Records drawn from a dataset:
------------------------------

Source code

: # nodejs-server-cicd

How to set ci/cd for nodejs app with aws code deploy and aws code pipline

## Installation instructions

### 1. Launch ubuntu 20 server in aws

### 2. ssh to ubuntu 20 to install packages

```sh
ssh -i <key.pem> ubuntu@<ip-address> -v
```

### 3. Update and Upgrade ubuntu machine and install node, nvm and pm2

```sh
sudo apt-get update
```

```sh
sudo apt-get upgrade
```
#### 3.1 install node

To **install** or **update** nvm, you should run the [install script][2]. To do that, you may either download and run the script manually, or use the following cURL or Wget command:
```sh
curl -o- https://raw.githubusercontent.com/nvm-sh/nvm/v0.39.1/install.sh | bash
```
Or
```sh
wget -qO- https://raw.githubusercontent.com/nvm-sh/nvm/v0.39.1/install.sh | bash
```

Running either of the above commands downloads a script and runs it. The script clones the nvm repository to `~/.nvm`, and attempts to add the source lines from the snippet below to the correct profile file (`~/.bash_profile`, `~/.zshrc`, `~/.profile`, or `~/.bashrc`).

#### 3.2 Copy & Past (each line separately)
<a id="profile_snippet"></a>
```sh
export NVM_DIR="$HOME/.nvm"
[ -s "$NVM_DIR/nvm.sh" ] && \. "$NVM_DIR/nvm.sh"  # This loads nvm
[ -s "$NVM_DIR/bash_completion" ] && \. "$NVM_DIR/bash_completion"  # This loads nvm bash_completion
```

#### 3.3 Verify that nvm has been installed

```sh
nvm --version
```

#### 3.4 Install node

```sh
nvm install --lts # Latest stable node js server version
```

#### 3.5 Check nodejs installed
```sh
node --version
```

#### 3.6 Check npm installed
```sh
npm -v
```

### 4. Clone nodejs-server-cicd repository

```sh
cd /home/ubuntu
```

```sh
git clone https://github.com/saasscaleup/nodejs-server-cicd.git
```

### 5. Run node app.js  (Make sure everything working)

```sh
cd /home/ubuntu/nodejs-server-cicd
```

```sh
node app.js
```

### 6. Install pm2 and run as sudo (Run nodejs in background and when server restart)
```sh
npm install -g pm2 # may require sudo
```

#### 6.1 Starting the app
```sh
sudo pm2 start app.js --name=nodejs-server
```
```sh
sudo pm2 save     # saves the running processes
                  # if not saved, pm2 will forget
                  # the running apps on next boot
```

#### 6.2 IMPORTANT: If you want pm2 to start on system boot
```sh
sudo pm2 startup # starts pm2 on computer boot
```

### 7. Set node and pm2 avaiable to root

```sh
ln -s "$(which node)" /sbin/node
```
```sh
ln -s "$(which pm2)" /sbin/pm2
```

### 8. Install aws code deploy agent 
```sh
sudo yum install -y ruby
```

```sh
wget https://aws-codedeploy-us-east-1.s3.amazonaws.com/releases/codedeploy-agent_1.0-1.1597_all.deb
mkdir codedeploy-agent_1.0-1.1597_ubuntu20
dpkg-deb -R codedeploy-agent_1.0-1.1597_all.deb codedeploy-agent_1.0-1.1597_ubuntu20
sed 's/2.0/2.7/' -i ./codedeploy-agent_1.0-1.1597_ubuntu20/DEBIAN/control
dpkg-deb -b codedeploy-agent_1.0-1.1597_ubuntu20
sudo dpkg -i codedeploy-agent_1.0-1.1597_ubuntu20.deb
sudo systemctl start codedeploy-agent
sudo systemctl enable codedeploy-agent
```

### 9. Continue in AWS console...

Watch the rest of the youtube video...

------------------------------

Check each line of the entries above for the word "either". List the ones that have it.

*Worked solution:*
To **install** or **update** nvm, you should run the [install script][2]. To do that, you may either download and run the script manually, or use the following cURL or Wget command:
Running either of the above commands downloads a script and runs it. The script clones the nvm repository to `~/.nvm`, and attempts to add the source lines from the snippet below to the correct profile file (`~/.bash_profile`, `~/.zshrc`, `~/.profile`, or `~/.bashrc`).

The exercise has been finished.